Gençlik hareketinin gündemleri
-Yeni dönemde gençlik hareketinin temel gündemleri arasında baskı ve zorbalık, iktisadi-mali krizin gençliğe dönük faturası, emperyalist savaş ve saldırganlık başlıkları öne çıkmaktadır. İktisadi-mali kriz, işçi ve emekçilerin yaşamında olduğu gibi gençlik kitlelerinin yaşamında da gittikçe ağırlığını hissettirmektedir. KYK yurtlarına, yemekhane ücretlerine, ulaşıma ve eğitimin diğer kalemlerine dönük ciddi zamlar yapıldı. Hali hazırda paralı eğitim uygulamaları ile işçi ve emekçi çocuklarının büyük bir çoğunluğunun eğitim hakkı gasp edilmiş durumda. İktisadi-mali krizin derinleşmesi bu hak gasplarını daha da yaygınlaştırıyor. İşçi ve emekçi çocuklarının geniş kesimlerine yükseköğretimin kapıları büyük oranda kapanmış bulunuyor. Keza her yıl on binlerce üniversiteli okuldan kaydını sildirmekte ya da dondurmaktadır. Geriye kalanların büyük bir kesimi ise bir yandan okurken bir yandan da güvencesiz işlerde çalışıyor, üniversitelerden çok işyerlerinde zaman geçiriyor. Eğitim hakkının bu şekilde gasp edilmesi gençliğin öfkesini biriktiren en temel sorunlardan biridir.
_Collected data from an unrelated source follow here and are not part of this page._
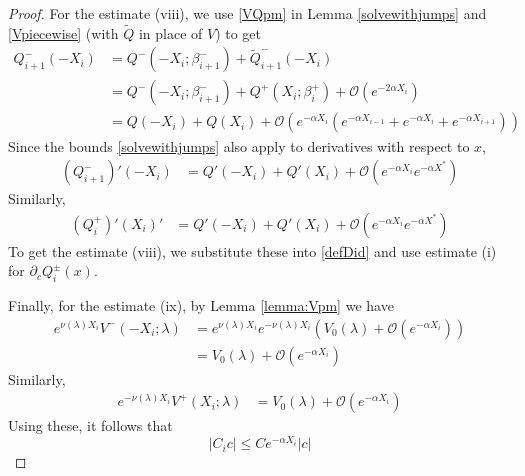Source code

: \documentclass[thesis.tex]{subfiles}
\begin{document}
\begin{lemma}
\begin{proof}
For the estimate (viii), we use \eqref{VQpm} in Lemma \ref{solvewithjumps} and \eqref{Vpiecewise} (with $\tilde{Q}$ in place of $V$) to get
\begin{align*}
Q_{i+1}^-(-X_i) &= Q^-(-X_i; \beta_{i+1}^-) + \tilde{Q}_{i+1}^-(-X_i) \\
&= Q^-(-X_i; \beta_{i+1} ^-) + Q^+(X_i; \beta_i^+) + \mathcal{O}(e^{-2 \alpha X_i}) \\
&= Q(-X_i) + Q(X_i) 
+ \mathcal{O}(e^{-\alpha X_i}(e^{-\alpha X_{i-1}}+e^{-\alpha X_i}+e^{-\alpha X_{i+1}}))
\end{align*}
Since the bounds \ref{solvewithjumps} also apply to derivatives with respect to $x$, 
\begin{align*}
(Q_{i+1}^-)'(-X_i) &= Q'(-X_i) + Q'(X_i) + \mathcal{O}(e^{-\alpha X_i}e^{-\alpha X^*})
\end{align*}
Similarly,
\begin{align*}
(Q_i^+)'(X_i)' &= Q'(-X_i) + Q'(X_i) + \mathcal{O}(e^{-\alpha X_i}e^{-\alpha X^*})
\end{align*}
To get the estimate (viii), we substitute these into \cref{defDid} and use estimate (i) for $\partial_c Q_i^\pm(x)$.

Finally, for the estimate (ix), by Lemma \ref{lemma:Vpm} we have
\begin{align*}
e^{\nu(\lambda) X_i} V^-(-X_i; \lambda) 
&= e^{\nu(\lambda) X_i} e^{-\nu(\lambda) X_i}\left(V_0(\lambda) + \mathcal{O}(e^{-\alpha X_i}) \right) \\
&= V_0(\lambda) + \mathcal{O}(e^{-\alpha X_i})
\end{align*}
Similarly,
\begin{align*}
e^{-\nu(\lambda) X_i} V^+(X_i; \lambda)
&= V_0(\lambda) + \mathcal{O}(e^{-\alpha X_i})
\end{align*}
Using these, it follows that
\[
|C_i c| \leq C e^{-\alpha X_i} |c|
\]
\end{proof}
\end{lemma}

\iffulldocument\else
	
	
\fi
\end{document}
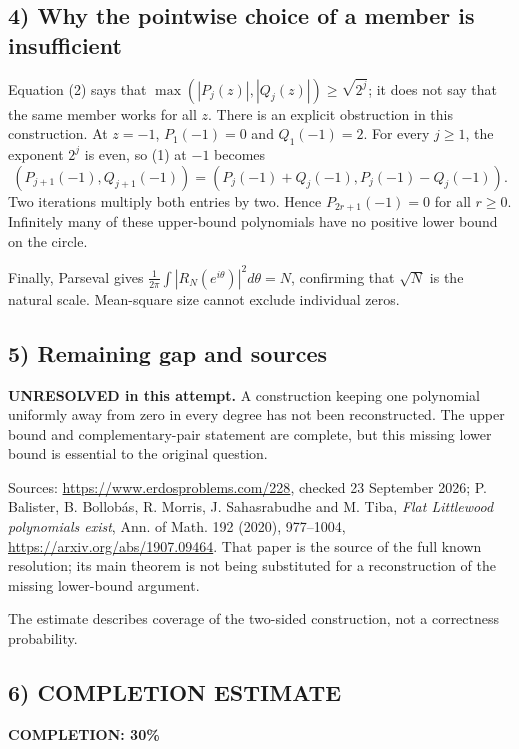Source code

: \subsection*{4) Why the pointwise choice of a member is insufficient}
Equation (2) says that $\max(|P_j(z)|,|Q_j(z)|)\ge\sqrt{2^j}$; it does not say that the same member works for all $z$. There is an explicit obstruction in this construction. At $z=-1$, $P_1(-1)=0$ and $Q_1(-1)=2$. For every $j\ge1$, the exponent $2^j$ is even, so (1) at $-1$ becomes
\[
 (P_{j+1}(-1),Q_{j+1}(-1))
 =(P_j(-1)+Q_j(-1),P_j(-1)-Q_j(-1)).
\]
Two iterations multiply both entries by two. Hence $P_{2r+1}(-1)=0$ for all $r\ge0$. Infinitely many of these upper-bound polynomials have no positive lower bound on the circle.

Finally, Parseval gives $\frac1{2\pi}\int|R_N(e^{i\theta})|^2d\theta=N$, confirming that $\sqrt N$ is the natural scale. Mean-square size cannot exclude individual zeros.

\subsection*{5) Remaining gap and sources}
\textbf{UNRESOLVED in this attempt.} A construction keeping one polynomial uniformly away from zero in every degree has not been reconstructed. The upper bound and complementary-pair statement are complete, but this missing lower bound is essential to the original question.

Sources: \url{https://www.erdosproblems.com/228}, checked 23 September 2026; P. Balister, B. Bollob\'as, R. Morris, J. Sahasrabudhe and M. Tiba, \emph{Flat Littlewood polynomials exist}, Ann. of Math. 192 (2020), 977--1004, \url{https://arxiv.org/abs/1907.09464}. That paper is the source of the full known resolution; its main theorem is not being substituted for a reconstruction of the missing lower-bound argument.

The estimate describes coverage of the two-sided construction, not a correctness probability.
\subsection*{6) COMPLETION ESTIMATE}
\textbf{COMPLETION: 30\%}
-Her geçen gün ağırlaşan çok yönlü krizleri yönetmek adına AKP-MHP iktidarının tırmandırdığı baskı ve zorbalık, yeni dönemin temel mücadele gündemlerinden biri olmaya devam edecektir. Zira, hem genel planda toplumu hedef alan baskı politikalarının hem de gençliği doğrudan kesen saldırıların yeni dönemde yoğunlaşacağı açıktır.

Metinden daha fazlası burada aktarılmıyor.